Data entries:
:::
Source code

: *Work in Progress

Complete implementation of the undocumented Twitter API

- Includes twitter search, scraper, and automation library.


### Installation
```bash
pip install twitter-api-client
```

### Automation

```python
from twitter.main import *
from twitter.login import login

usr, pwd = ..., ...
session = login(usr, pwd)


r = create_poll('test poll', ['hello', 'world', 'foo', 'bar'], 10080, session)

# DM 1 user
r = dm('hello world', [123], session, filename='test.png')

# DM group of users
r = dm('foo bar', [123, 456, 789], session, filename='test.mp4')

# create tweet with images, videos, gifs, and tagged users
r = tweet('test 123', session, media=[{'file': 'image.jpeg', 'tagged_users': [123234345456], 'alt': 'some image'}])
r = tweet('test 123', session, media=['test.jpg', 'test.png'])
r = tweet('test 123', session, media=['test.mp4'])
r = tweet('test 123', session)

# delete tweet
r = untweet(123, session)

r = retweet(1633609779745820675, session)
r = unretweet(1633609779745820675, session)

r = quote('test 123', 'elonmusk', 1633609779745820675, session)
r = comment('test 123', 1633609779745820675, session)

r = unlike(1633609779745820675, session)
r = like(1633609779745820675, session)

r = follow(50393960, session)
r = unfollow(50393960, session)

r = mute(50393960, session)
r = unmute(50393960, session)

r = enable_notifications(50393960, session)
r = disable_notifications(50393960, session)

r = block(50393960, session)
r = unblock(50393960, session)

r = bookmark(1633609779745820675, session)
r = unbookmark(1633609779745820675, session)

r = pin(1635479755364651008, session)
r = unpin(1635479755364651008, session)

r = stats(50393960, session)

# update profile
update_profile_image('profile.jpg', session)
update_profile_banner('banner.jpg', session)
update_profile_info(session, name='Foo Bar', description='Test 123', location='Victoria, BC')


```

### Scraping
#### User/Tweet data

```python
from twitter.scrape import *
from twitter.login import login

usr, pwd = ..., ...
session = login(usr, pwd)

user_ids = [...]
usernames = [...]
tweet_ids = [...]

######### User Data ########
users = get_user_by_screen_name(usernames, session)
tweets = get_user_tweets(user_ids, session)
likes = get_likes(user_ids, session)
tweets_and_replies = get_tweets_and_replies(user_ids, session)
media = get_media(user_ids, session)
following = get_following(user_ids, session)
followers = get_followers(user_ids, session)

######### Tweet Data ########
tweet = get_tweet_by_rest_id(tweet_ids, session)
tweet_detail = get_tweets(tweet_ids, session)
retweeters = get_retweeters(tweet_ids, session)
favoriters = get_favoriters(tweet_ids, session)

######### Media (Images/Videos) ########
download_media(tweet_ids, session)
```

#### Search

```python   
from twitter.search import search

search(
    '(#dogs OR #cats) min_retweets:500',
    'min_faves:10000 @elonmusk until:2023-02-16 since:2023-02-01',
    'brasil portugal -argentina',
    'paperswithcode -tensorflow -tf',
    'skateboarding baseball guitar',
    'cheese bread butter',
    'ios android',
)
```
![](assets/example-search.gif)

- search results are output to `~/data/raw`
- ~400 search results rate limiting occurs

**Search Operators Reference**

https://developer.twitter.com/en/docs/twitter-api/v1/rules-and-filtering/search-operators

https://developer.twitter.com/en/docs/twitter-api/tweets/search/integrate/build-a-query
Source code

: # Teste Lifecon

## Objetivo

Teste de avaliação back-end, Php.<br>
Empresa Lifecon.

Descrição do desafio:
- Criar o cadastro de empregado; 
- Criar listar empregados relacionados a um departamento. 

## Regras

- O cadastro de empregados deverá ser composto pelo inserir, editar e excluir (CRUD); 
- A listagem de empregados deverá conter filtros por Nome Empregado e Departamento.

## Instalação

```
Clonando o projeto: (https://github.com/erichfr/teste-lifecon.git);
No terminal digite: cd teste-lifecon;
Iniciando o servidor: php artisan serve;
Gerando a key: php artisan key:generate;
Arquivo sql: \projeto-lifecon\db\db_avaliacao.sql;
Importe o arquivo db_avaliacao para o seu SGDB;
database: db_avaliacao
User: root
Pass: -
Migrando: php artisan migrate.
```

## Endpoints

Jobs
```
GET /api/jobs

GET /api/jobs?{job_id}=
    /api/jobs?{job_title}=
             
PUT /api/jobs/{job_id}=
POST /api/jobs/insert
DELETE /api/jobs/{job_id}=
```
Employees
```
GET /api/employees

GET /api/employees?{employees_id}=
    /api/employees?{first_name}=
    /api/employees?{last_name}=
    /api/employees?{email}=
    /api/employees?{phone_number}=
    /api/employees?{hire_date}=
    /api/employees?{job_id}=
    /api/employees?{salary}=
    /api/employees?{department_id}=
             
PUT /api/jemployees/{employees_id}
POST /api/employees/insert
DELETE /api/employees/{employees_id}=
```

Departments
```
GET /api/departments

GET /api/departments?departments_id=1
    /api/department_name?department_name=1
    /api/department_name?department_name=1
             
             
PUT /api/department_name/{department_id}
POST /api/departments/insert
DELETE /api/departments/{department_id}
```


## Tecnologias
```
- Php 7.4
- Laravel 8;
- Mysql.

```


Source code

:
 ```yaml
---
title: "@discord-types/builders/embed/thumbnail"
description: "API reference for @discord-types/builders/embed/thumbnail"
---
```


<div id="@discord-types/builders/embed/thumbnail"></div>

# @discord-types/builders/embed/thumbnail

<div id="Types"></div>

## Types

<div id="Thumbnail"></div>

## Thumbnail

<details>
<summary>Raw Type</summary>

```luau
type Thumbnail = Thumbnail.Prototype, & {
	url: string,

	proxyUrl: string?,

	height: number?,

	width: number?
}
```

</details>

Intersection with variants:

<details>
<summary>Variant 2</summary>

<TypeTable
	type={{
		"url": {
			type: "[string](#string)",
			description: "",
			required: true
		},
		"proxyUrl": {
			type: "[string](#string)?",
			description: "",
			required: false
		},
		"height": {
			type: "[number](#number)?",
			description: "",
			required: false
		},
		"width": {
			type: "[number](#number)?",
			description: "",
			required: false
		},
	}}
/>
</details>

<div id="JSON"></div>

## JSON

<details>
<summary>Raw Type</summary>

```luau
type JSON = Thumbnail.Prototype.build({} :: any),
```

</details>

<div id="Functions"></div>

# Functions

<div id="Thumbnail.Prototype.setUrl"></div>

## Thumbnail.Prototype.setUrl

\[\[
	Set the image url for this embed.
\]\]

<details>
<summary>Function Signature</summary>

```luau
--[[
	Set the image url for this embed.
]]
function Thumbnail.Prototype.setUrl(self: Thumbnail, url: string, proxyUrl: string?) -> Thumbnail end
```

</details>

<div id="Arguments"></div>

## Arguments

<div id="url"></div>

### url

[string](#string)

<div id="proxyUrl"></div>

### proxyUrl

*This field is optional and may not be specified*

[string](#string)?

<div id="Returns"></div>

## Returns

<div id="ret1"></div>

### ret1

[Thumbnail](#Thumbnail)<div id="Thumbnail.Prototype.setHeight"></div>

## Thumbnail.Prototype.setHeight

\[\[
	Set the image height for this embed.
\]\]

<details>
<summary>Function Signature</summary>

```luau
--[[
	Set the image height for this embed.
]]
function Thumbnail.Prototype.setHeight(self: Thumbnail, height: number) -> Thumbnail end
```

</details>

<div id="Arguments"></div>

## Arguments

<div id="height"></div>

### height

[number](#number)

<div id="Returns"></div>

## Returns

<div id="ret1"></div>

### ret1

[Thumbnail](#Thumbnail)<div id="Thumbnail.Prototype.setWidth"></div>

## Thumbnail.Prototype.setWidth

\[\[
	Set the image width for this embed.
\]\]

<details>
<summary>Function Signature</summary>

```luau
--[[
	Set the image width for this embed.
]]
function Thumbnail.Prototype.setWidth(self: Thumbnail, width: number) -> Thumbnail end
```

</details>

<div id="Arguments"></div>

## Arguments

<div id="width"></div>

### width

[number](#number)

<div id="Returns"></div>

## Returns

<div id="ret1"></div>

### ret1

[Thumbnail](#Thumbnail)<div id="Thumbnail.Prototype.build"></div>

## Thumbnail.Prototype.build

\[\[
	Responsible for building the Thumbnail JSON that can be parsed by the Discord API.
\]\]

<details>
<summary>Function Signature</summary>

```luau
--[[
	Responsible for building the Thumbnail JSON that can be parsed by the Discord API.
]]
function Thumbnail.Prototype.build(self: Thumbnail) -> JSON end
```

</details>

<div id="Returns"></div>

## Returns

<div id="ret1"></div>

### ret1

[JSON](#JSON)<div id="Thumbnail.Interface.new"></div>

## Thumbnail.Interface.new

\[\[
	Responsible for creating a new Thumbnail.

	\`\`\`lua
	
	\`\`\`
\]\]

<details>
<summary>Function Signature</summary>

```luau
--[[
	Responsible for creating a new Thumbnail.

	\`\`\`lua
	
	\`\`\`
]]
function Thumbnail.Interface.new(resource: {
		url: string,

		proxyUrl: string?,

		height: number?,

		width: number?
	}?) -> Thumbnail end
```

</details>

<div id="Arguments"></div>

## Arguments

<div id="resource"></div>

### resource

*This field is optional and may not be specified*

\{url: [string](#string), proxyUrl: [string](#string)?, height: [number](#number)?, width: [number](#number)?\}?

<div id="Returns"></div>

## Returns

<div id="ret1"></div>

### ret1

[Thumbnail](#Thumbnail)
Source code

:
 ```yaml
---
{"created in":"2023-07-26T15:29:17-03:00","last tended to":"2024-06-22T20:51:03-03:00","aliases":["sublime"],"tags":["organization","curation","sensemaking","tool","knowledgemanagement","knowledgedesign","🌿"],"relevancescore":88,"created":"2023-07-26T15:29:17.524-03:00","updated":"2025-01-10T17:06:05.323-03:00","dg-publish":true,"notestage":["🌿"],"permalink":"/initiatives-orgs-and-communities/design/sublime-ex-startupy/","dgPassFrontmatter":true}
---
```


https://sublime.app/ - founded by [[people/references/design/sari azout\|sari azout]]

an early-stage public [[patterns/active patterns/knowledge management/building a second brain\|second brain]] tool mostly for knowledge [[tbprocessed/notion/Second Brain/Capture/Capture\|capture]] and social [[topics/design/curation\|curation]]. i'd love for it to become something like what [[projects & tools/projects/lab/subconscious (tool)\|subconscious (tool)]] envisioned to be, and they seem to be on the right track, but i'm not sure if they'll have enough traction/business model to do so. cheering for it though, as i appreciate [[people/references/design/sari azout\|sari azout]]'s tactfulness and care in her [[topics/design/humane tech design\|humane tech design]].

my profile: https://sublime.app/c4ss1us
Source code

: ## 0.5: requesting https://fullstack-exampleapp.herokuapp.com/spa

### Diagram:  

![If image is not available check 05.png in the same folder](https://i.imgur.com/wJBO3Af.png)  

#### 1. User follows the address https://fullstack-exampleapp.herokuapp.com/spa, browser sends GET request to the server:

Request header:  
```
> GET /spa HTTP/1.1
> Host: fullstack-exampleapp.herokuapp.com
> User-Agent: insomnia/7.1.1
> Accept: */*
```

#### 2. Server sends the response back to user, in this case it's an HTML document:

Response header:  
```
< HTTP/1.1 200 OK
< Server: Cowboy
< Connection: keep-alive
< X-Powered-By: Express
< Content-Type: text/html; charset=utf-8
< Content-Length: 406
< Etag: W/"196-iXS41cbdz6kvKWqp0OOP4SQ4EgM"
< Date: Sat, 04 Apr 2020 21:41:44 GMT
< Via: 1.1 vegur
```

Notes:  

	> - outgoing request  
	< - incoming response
:::
Exercise description:
Lines holding the word "proxyUrl" are the answer; copy each one from the records above.

Task result:
	proxyUrl: string?,
		"proxyUrl": {
function Thumbnail.Prototype.setUrl(self: Thumbnail, url: string, proxyUrl: string?) -> Thumbnail end
<div id="proxyUrl"></div>
### proxyUrl
		proxyUrl: string?,
\{url: [string](#string), proxyUrl: [string](#string)?, height: [number](#number)?, width: [number](#number)?\}?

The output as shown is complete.